YOUR TASK: After going through the data below, state how many lines contain "original", and nothing else.

EXERCISE INPUTS:
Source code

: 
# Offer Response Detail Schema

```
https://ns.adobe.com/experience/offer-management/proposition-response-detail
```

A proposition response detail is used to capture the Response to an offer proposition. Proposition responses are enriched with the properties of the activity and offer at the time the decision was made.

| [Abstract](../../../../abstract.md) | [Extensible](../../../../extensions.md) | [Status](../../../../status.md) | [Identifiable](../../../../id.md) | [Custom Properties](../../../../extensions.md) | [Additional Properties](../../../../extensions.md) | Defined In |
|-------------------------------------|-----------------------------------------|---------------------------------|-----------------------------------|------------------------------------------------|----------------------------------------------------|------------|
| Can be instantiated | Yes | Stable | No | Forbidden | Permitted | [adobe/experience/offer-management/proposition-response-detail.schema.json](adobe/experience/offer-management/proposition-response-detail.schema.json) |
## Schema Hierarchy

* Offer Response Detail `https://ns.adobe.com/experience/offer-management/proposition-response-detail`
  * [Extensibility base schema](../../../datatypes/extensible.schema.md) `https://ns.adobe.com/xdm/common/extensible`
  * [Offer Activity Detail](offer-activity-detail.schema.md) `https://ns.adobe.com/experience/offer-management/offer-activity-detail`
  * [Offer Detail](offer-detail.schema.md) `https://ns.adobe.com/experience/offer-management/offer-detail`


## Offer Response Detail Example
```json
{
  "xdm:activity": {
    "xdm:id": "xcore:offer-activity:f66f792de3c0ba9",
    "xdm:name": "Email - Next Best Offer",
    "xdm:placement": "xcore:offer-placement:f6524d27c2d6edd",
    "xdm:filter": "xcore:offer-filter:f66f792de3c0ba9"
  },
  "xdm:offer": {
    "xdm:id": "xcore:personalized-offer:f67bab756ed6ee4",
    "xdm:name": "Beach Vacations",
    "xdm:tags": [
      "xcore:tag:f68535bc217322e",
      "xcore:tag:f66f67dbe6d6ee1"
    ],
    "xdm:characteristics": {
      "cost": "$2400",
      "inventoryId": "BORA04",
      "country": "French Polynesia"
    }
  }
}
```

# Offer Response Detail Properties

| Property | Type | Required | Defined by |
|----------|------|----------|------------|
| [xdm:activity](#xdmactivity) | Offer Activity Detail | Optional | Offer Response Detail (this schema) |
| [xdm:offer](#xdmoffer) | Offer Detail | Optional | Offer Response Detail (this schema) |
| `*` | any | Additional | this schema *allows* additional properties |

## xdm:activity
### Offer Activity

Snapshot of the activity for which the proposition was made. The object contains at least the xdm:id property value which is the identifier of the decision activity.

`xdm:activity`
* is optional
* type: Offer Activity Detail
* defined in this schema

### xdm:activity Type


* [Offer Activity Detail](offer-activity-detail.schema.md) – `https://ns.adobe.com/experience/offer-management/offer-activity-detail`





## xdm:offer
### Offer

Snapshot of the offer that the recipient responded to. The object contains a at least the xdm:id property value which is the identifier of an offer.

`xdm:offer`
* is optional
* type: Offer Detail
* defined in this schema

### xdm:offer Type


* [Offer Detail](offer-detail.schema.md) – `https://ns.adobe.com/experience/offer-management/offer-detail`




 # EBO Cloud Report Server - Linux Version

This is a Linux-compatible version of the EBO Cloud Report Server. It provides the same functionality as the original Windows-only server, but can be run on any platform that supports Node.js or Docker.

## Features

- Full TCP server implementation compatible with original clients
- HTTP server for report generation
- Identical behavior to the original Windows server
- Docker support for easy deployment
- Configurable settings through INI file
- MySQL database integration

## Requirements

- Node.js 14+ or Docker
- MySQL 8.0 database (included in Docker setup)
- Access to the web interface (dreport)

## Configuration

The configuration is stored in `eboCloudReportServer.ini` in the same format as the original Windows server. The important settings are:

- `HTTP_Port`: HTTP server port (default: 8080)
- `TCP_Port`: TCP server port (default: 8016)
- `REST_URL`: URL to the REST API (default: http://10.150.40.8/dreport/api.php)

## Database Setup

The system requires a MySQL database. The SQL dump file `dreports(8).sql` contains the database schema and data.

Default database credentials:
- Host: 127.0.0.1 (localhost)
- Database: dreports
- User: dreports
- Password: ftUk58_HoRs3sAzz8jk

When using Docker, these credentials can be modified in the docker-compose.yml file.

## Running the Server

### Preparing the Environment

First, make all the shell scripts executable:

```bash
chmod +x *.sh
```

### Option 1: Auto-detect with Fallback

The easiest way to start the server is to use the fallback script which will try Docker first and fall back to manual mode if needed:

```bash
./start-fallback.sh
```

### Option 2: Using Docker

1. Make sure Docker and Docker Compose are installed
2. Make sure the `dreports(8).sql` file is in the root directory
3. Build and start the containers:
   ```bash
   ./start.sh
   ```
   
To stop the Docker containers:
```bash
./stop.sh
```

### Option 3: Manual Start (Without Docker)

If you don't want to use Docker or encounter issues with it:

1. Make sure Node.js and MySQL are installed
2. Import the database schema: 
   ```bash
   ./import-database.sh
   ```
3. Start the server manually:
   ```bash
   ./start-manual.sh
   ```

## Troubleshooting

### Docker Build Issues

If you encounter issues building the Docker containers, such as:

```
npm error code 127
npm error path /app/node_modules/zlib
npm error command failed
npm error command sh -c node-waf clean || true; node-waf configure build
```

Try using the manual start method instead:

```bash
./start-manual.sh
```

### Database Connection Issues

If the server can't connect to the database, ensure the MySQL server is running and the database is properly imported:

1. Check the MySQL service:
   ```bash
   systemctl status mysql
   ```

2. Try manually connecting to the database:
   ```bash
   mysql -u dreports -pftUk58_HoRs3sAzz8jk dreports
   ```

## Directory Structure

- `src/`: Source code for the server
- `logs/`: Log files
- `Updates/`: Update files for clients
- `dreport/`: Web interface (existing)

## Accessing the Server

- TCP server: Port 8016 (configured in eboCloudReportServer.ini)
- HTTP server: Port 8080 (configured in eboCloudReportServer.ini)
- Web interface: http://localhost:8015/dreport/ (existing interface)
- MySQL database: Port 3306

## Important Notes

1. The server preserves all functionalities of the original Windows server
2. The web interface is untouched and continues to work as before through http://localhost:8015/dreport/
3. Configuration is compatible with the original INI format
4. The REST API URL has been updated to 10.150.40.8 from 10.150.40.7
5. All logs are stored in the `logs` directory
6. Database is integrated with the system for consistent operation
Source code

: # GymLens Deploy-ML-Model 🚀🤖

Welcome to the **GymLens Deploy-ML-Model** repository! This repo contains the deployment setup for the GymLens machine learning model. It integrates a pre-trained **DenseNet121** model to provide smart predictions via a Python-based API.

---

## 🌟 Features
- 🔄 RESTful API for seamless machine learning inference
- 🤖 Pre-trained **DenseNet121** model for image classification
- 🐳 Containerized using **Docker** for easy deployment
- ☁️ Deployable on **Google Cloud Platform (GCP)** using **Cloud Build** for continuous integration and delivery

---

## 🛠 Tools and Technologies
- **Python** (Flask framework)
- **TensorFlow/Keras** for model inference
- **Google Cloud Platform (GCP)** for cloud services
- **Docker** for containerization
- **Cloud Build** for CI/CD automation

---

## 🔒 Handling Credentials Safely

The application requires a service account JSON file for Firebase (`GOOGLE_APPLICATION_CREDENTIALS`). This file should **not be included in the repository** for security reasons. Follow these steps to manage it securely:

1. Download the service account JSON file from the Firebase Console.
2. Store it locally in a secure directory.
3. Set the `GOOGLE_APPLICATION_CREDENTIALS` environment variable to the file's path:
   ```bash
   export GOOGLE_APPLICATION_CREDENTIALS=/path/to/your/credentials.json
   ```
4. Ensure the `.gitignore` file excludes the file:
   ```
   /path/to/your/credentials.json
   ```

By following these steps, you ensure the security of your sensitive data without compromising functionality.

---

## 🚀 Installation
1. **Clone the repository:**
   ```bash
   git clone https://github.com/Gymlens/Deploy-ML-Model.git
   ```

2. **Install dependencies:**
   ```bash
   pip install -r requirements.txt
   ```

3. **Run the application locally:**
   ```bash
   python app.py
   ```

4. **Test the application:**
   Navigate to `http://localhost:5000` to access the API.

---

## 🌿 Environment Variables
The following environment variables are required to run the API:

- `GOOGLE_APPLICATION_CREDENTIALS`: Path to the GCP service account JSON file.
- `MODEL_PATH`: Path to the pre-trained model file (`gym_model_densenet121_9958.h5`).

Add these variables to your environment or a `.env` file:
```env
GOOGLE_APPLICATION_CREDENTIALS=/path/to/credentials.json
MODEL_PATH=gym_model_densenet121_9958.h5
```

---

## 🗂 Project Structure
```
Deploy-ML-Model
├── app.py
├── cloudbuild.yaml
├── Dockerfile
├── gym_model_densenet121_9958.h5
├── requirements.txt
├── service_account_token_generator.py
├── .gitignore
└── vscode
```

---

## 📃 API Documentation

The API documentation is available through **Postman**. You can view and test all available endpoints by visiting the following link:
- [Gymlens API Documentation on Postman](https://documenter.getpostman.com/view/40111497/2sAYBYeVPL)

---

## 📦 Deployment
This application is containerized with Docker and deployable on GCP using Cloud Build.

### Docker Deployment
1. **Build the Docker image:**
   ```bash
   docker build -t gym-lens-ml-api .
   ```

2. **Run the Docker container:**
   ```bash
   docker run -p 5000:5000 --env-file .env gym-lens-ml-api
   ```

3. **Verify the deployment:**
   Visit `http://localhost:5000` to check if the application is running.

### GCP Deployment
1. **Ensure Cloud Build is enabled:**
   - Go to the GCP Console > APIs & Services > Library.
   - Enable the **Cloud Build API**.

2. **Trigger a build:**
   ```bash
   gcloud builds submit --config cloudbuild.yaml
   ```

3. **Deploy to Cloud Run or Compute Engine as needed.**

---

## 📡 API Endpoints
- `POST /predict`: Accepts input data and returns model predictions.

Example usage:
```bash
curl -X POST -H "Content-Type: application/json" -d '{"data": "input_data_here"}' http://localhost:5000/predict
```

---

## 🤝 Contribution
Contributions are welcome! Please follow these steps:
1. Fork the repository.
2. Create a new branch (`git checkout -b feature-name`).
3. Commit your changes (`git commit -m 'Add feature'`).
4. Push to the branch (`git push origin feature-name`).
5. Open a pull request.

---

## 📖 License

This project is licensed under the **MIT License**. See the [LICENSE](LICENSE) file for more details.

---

COMPLETED EXERCISE: 6